● TASK DETAILS:
Find every line in the entries that holds the string "behavior" and report it.

Saved entries
*** Begin section ***

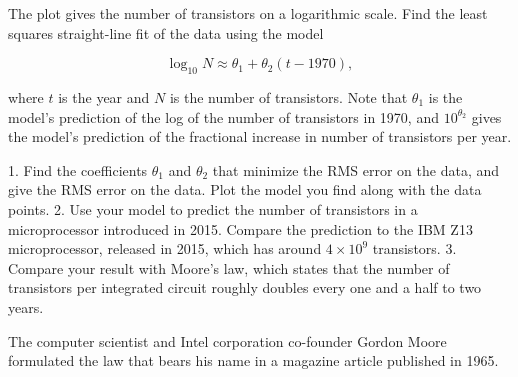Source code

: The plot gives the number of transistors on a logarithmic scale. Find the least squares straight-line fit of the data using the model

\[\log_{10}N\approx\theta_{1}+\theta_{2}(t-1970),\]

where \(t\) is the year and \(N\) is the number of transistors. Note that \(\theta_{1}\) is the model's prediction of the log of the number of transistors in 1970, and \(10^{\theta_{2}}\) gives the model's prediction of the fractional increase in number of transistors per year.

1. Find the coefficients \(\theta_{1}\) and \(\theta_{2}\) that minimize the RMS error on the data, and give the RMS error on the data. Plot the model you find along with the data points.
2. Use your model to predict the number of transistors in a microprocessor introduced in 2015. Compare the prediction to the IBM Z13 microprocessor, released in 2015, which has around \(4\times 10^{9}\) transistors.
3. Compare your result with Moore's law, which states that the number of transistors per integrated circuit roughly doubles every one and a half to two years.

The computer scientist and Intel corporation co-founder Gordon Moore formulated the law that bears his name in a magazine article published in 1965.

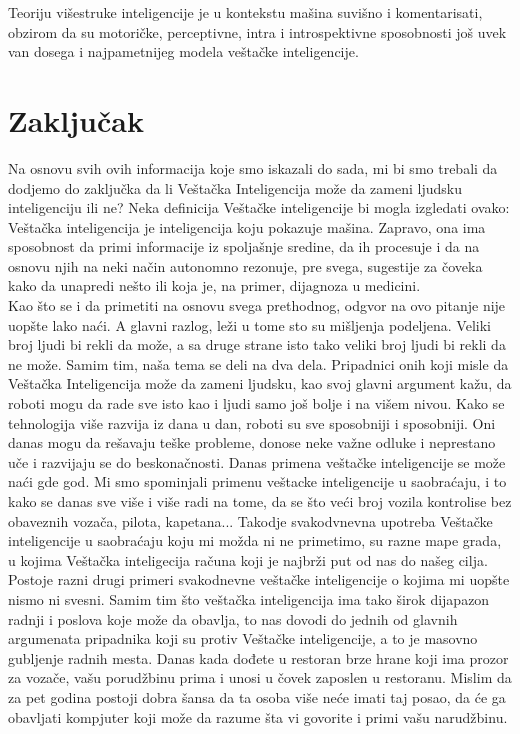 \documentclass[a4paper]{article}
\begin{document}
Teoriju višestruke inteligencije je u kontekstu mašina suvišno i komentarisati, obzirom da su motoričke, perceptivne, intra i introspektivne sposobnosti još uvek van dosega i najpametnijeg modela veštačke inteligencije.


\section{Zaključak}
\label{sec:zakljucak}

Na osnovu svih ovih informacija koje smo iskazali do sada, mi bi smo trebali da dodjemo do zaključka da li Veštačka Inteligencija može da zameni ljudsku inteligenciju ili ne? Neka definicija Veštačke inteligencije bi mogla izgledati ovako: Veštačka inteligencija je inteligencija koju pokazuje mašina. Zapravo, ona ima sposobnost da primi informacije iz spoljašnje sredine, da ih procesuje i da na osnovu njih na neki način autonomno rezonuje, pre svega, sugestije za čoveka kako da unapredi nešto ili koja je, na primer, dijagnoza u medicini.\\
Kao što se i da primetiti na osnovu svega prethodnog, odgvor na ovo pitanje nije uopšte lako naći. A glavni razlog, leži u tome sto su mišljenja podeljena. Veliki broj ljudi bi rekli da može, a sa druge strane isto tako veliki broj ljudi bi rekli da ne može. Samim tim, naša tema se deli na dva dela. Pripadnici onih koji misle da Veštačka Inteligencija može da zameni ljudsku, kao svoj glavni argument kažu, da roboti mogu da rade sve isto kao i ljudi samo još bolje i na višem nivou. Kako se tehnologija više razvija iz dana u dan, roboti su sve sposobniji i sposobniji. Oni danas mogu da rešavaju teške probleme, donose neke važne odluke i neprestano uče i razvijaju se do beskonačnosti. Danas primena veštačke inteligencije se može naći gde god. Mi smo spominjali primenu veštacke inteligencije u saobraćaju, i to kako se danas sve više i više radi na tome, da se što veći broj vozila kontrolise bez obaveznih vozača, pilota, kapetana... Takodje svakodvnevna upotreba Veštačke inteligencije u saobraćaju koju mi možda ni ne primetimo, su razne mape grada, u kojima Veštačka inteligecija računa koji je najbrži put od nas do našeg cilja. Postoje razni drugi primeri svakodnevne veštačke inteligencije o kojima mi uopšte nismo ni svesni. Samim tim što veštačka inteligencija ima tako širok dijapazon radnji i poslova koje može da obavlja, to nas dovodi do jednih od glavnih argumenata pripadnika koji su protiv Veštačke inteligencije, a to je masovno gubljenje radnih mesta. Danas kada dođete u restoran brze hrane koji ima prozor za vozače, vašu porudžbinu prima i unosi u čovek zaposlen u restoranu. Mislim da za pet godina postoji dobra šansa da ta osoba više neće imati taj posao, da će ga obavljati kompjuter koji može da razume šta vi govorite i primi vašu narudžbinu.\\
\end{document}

*** End section ***
*** Begin section ***

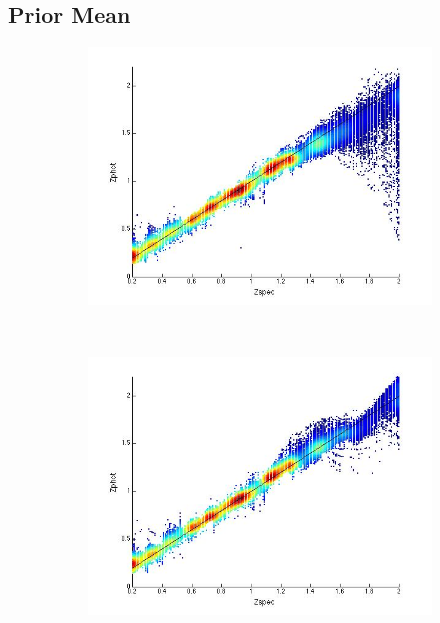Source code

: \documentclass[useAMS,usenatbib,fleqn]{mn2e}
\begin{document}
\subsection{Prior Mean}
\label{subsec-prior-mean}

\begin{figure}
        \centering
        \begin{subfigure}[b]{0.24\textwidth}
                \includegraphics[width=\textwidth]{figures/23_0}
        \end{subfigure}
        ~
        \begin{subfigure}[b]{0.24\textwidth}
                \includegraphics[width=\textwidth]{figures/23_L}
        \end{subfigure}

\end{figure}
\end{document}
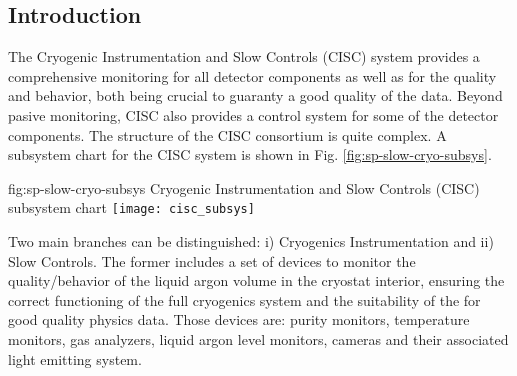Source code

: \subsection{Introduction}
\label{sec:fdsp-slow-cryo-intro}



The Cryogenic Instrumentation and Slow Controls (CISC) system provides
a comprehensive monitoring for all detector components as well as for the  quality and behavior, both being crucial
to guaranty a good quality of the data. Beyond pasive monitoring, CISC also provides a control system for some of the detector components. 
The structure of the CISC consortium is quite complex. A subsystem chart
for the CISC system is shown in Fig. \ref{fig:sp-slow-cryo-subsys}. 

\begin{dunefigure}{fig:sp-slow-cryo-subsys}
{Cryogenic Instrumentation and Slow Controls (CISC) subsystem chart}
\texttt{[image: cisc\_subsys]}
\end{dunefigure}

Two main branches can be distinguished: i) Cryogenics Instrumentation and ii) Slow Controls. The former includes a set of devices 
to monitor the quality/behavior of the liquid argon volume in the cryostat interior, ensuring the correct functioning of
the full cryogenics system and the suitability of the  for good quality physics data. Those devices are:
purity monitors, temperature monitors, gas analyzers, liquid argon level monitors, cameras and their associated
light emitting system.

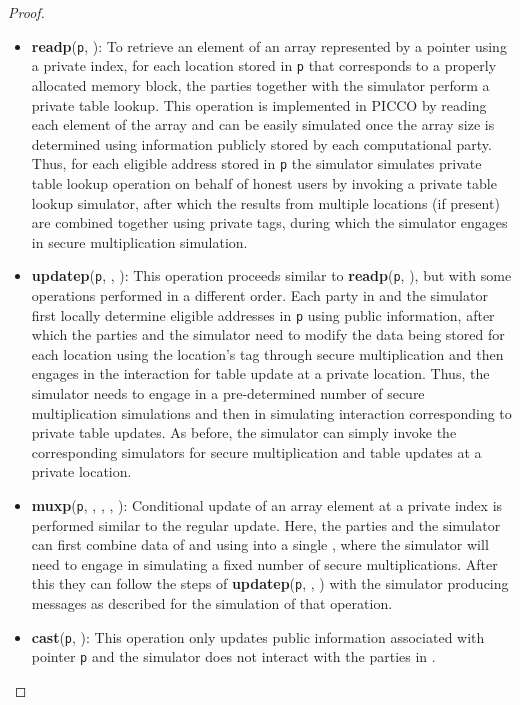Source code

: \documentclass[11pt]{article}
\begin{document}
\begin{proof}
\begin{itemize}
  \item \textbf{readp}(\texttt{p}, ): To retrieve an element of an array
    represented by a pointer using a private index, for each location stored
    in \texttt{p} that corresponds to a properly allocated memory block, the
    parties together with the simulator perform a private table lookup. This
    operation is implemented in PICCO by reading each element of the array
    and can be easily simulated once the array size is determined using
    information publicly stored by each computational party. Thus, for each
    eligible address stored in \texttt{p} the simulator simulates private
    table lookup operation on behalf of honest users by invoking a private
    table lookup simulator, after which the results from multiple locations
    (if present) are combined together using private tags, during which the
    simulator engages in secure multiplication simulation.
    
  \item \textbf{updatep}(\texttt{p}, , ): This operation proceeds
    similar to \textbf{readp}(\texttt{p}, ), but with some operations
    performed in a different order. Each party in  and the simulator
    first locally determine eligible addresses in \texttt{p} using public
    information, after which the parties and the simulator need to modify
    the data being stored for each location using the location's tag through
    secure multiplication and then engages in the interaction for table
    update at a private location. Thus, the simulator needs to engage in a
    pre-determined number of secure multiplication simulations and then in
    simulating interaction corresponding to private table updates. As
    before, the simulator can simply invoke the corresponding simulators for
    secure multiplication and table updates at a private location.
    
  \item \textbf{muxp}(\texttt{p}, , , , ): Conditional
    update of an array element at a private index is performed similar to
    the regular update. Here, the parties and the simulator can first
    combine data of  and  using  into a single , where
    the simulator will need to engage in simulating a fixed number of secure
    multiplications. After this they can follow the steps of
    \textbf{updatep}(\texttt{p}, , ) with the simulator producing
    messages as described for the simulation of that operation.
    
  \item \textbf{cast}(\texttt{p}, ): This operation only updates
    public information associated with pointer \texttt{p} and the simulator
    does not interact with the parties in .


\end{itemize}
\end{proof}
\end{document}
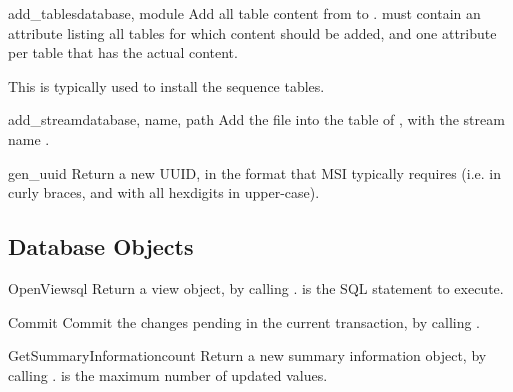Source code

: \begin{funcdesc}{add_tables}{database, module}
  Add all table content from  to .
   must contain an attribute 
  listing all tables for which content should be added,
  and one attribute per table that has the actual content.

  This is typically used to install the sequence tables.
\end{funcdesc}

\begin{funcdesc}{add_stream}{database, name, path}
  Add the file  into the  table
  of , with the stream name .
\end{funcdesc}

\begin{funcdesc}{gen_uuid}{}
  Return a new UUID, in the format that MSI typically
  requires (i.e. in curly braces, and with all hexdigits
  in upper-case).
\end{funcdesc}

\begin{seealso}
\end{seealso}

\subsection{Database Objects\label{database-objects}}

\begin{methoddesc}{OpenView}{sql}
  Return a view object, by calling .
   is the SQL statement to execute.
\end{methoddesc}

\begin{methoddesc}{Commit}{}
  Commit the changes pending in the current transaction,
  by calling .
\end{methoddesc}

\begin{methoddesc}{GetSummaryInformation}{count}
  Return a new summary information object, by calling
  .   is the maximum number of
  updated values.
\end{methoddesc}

*** End section ***
*** Begin section ***

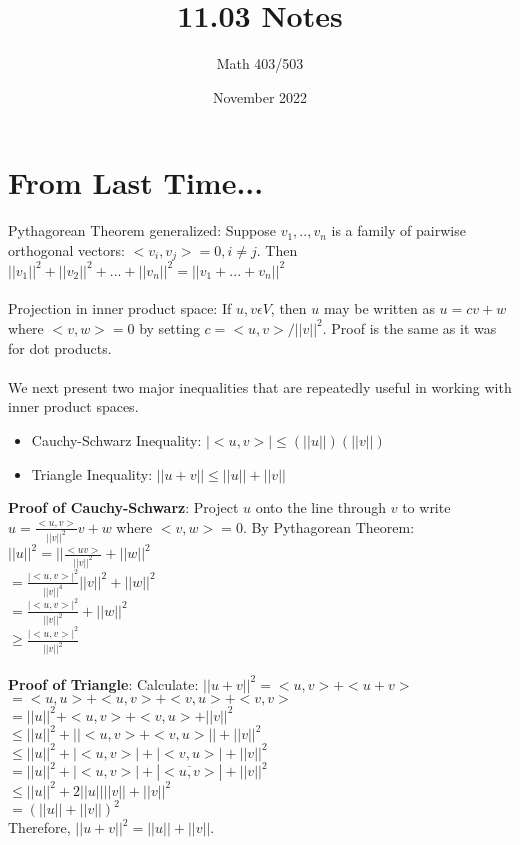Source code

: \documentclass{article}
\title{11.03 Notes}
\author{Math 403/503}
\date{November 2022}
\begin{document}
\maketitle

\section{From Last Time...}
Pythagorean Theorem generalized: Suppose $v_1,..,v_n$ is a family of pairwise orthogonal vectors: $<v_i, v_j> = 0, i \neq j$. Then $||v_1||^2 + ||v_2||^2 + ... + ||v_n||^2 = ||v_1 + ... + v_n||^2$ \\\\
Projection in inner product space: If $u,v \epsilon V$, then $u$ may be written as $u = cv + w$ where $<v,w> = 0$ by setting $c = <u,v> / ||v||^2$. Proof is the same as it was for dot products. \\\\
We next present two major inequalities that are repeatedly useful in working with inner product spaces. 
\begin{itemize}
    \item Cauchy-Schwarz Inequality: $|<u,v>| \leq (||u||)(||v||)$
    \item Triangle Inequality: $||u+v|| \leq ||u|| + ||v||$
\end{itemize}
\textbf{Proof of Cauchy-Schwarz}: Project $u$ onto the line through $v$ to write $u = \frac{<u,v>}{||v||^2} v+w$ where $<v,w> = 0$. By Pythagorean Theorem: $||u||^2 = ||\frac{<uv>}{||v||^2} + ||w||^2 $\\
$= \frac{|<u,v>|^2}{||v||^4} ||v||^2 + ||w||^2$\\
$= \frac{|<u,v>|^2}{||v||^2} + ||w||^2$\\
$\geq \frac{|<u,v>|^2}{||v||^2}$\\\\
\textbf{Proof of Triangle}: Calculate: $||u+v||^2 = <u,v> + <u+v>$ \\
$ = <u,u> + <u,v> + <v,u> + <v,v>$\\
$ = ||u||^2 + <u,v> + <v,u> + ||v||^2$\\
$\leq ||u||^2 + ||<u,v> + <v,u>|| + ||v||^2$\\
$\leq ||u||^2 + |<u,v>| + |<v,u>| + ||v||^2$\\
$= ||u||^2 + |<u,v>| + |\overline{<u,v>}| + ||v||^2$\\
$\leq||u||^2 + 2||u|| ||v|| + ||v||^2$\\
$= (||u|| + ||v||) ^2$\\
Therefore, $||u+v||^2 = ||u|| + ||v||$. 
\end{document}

*** End section ***

● ANSWER TO THE PROBLEM:
a comprehensive monitoring for all detector components as well as for the  quality and behavior, both being crucial
to monitor the quality/behavior of the liquid argon volume in the cryostat interior, ensuring the correct functioning of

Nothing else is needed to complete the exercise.